Tra i cosiddetti PIIGS, dopo la disastrata Grecia, il Portogallo era forse quello messo peggio all’apice della crisi del debito sovrano. Senza poter ricorrere ai vantaggi fiscali dell’Irlanda – che con una corporate tax ultra bassa del 12,5% si può permettere di attirare investimenti aziendali – il Portogallo è riuscito a ottenere una crescita sostenibile dopo anni di austerity imposta dalla Troika, grazie a un incremento delle esportazioni e a un maggiore consolidamento fiscale.

Sono due obiettivi che anche l’Italia dovrebbe puntare a raggiungere. Il governo portoghese, nato da un’alleanza tra socialisti e comunisti, ha fatto ricorso a misure liberali per rilanciare l’economia, ma queste sono state accompagnate da una serie di cuscinetti sociali, che hanno garantito welfare per tutti anche a sostegno dei meno abbienti e dei disoccupati (sulla falsa riga di quanto vorrebbe fare il M5S).

Il tasso degli investimenti lordi delle aziende non finanziarie in Portogallo rispetto all’UE a 28 (media mobile a 4 anni)

È stato aumentato il salario minimo e sono state ridotte le tasse, sono stati aumentati gli stipendi del settore pubblico ed è stata migliorata la protezione sociale per le famiglie più povere. Una grande differenza programmatica tra i due paesi è che con la flat tax Salvini ha intenzione di abbassare le tasse dei più ricchi, invece il Portogallo ha imposto una sorta di tassa patrimoniale sulle case con un valore superiore ai 600 mila euro.

Il Portogallo era in coda all’Europa e ora si trova in testa in ambiti come lavoro e Pil. Il governo Costa è stato in grado di migliorare il mercato del lavoro stimolando la domanda. In un delicato gioco di equilibri, il primo ministro è riuscito a soddisfare le domande della troika, abbassando il deficit di bilancio ai minimi dal 1974.

Il programma di aiuti esterni è stato prolungato nel 2014, ma il segreto è stato quello di stimolare l’economia prima di attuare le riforme rigide dal punto di vista fiscale come invece è toccato fare alla Grecia.

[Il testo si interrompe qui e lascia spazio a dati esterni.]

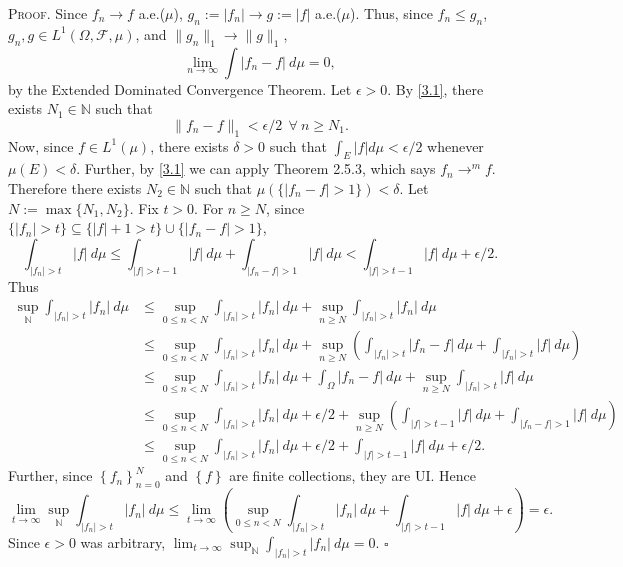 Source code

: \documentclass[12pt]{article}
\newcounter{ProofCounter}
\newenvironment{Proof}{\stepcounter{ProofCounter}\textsc{Proof.}}{\hfill$\square$}
\begin{document}
\begin{Proof}
Since $f_{n} \rightarrow f$ a.e.($\mu$), $g_{n} := |f_{n}| \rightarrow g := |f|$ a.e.($\mu$). Thus, since $f_{n} \leq g_n$, $g_{n}, g \in
L^{1}(\Omega, \mathcal{F}, \mu)$, and $\|g_{n}\|_{1} \rightarrow \|g\|_{1}$,
\begin{equation}
\lim_{n\rightarrow\infty}\int |f_{n} - f|\ d\mu = 0,
\label{3.1}
\end{equation}
by the Extended Dominated Convergence Theorem. Let $\epsilon > 0$. By \eqref{3.1}, there exists $N_{1} \in \mathbb{N}$ such that 
\begin{equation}
\|f_{n} - f\|_{1} < \epsilon/2 \ \ \forall \ n \geq N_{1}. 
\label{3.2}
\end{equation}
Now, since $f \in L^{1}(\mu)$, there exists $\delta > 0$ such that $\int_{E}|f|d\mu < \epsilon / 2$ whenever $\mu(E) < \delta$.
Further, by \eqref{3.1} we can apply Theorem 2.5.3, which says $f_{n} \rightarrow^{m} f$. Therefore there exists $N_{2} \in \mathbb{N}$ such that 
$\mu\left( \{|f_{n} - f| > 1\} \right) < \delta$. Let $N := \max\{N_{1}, N_{2}\}$.
Fix $t > 0$. For $n \geq N$, since
$\{|f_{n}| > t\} \subseteq \{|f| + 1 > t\} \cup \{ |f_{n} - f| > 1\}$,
\begin{equation}
\int_{|f_{n}| > t}|f|\ d\mu \leq \int_{|f| > t - 1}|f| \ d\mu + \int_{|f_{n}-f|>1}|f|\ d\mu < \int_{|f| > t -1}|f|\ d\mu + \epsilon/2.
\label{3.3}
\end{equation}
Thus
\begin{align*}
\sup_{\mathbb{N}} \int_{|f_{n}| > t}|f_{n}|\ d\mu & \leq \sup_{0\leq n < N}\int_{|f_{n}| > t}|f_{n}|\ d\mu + \sup_{n\geq N}\int_{|f_{n}| > t}|f_{n}|\
d\mu \\
& \leq \sup_{0\leq n < N}\int_{|f_{n}| > t}|f_{n}|\ d\mu + \sup_{n\geq N}\left(\int_{|f_{n}| > t}|f_{n} - f|\ d\mu + \int_{|f_{n}|>t}|f|\ d\mu\right) \\
& \leq \sup_{0\leq n < N}\int_{|f_{n}| > t}|f_{n}|\ d\mu + \int_{\Omega}|f_{n} - f|\ d\mu + \sup_{n\geq N}\int_{|f_{n}|>t}|f|\ d\mu \\
& \leq \sup_{0\leq n < N}\int_{|f_{n}| > t}|f_{n}|\ d\mu + \epsilon/2 + \sup_{n\geq N}\left(\int_{|f|>t-1}|f|\ d\mu + \int_{|f_{n}-f|>1}|f|\
d\mu\right) \\
& \leq \sup_{0\leq n < N}\int_{|f_{n}| > t}|f_{n}|\ d\mu + \epsilon/2 + \int_{|f|>t-1}|f|\ d\mu + \epsilon / 2.
\end{align*}
Further, since $\left\{ f_{n} \right\}_{n=0}^{N}$ and $\left\{ f \right\}$ are finite collections, they are UI. Hence 
\[ \lim_{t\rightarrow\infty}\sup_{\mathbb{N}}\int_{|f_{n}| > t}|f_{n}|\ d\mu \leq \lim_{t\rightarrow\infty}\left( \sup_{0\leq n < N}\int_{|f_{n}| > t}
|f_{n}|\ d\mu + \int_{|f| > t -1}|f|\ d\mu + \epsilon \right) = \epsilon. \]
Since $\epsilon > 0$ was arbitrary, $\lim_{t\rightarrow\infty}\sup_{\mathbb{N}}\int_{|f_{n}| > t}|f_{n}|\ d\mu = 0$.
\end{Proof}
\end{document}
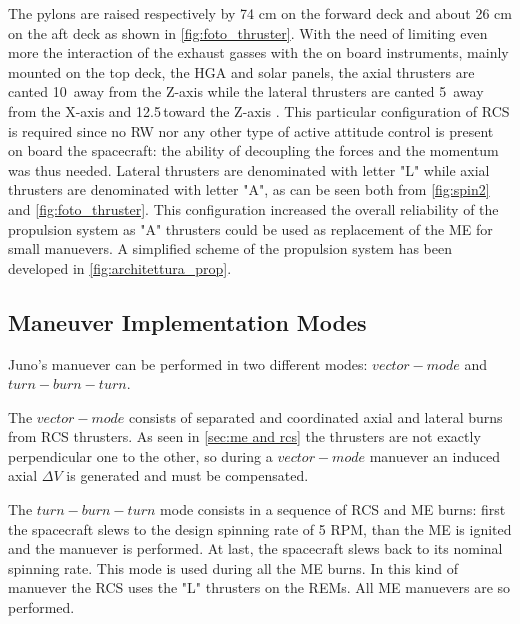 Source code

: 

The pylons are raised respectively by 74 cm on the forward deck and about 26 cm on the aft deck as shown in \autoref{fig:foto_thruster}.
 With the need of limiting even more the interaction of the exhaust gasses with the on board instruments, mainly mounted on the top deck, the HGA and solar panels, the axial thrusters are canted 10\textdegree\, away from the Z-axis while the lateral thrusters are canted 5\textdegree\, away from the X-axis and 12.5\textdegree \,toward the Z-axis \cite{junno_inner}. This particular configuration of RCS is required since no RW nor any other type of active attitude control is present on board the spacecraft: the ability of decoupling the forces and the momentum was thus needed.
Lateral thrusters are denominated with letter "L" while axial thrusters are denominated with letter "A", as can be seen both from \autoref{fig:spin2} and \autoref{fig:foto_thruster}. This configuration increased the overall reliability of the propulsion system as "A" thrusters could be used as replacement of the ME for small manuevers. A simplified scheme of the propulsion system has been developed in \autoref{fig:architettura_prop}.


\subsection{Maneuver Implementation Modes}
\label{sec: manuever implemementation modes}

Juno's manuever can be performed in two different modes: $vector-mode$ and $turn-burn-turn$. 

The $vector-mode$ consists of separated and coordinated axial and lateral burns from RCS thrusters. As seen in \autoref{sec:me and rcs} the thrusters are not exactly perpendicular one to the other, so during a $vector-mode$ manuever an induced axial $\Delta V$ is generated and must be compensated.

The $turn-burn-turn$ mode consists in a sequence of RCS and ME burns: first the spacecraft slews to the design spinning rate of 5 RPM, than the ME is ignited and the manuever is performed. At last, the spacecraft slews back to its nominal spinning rate. This mode is used during all the ME burns. In this kind of manuever the RCS uses the "L" thrusters on the REMs. All ME manuevers are so performed.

La percentuale di disoccupati, che era balzata sopra il 18%, è ora inferiore alla media Ue (7,8%). Il paese ha un tasso di crescita del Pil molto vicino al 3%. Il cambiamento però non è arrivato da un giorno all’altro, bensì dopo quasi vent’anni di riforme.

Portogallo: rinascita resa possibile da 20 anni di riforme

Come riconoscimento per i risultati ottenuti, il ministro delle Finanze portoghese Mário Centeno è stato nominato alla guida dell’Eurogruppo. Questo la dice lunga sulla credibilità della ripresa economica ottenuta. Lui stesso in un lungo articolo di analisi economica pubblicato in settimana spiega come il Portogallo è riuscito a “girare l’angolo”.

“Dopo aver attraversato un quasi boom, una contrazione e poi una grave recessione, in meno di venti anni, l’economia del Portogallo è riemersa con una forza ritrovata. Sono state attuate “riforme strutturali importanti nell’ultimo ventennio che hanno interessato aree chiave come l’istruzione, le competenze dei lavoratori, gli investimenti, l’orientamento verso l’export, il mercato del lavoro, l’intermediazione finanziaria e i conti pubblici”. Gli effetti positivi di queste riforme sono stati “accentuati dai tentativi di alimentare la domanda” e sono aumentati nel corso del tempo.

Persino l’ex ministro delle Finanzae tedesco Wolfgang Schaüble, uno dei massimi critici delle politiche dei socialisti portoghesi, oggi tesse le lodi del lavoro svolto da Centeno. E pensare che soltanto due anni prima il falco fiscale della Germania avvertiva che le “politiche economiche voodoo” del paese sarebbero state fallimentari e avrebbero portato il paese a ricorrere a un altro programma di aiuti esterni)

Dopo aver visto con i propri occhi il baratro, il Portogallo vuole assicurarsi che non si verifichi mai più quanto avvenuto all’apice della crisi del debito europea. Per questo sta cercando di fare processi nel processo di consolidamento fiscale. Il paese deve ancora riuscire a fare due cose fondamentali: ridurre il debito pubblico, che rimane molto elevato – al 120% del Pil – e a rafforzare un settore bancario ancora troppo fragile e vulnerabile a shock esterni.

Sono problemi annosi che ha anche l’Italia. Ma una volta ottenuti i tassi di crescita sperati, ai livelli del Portogallo di oggi, potrebbero essere affrontati con maggiore serenità.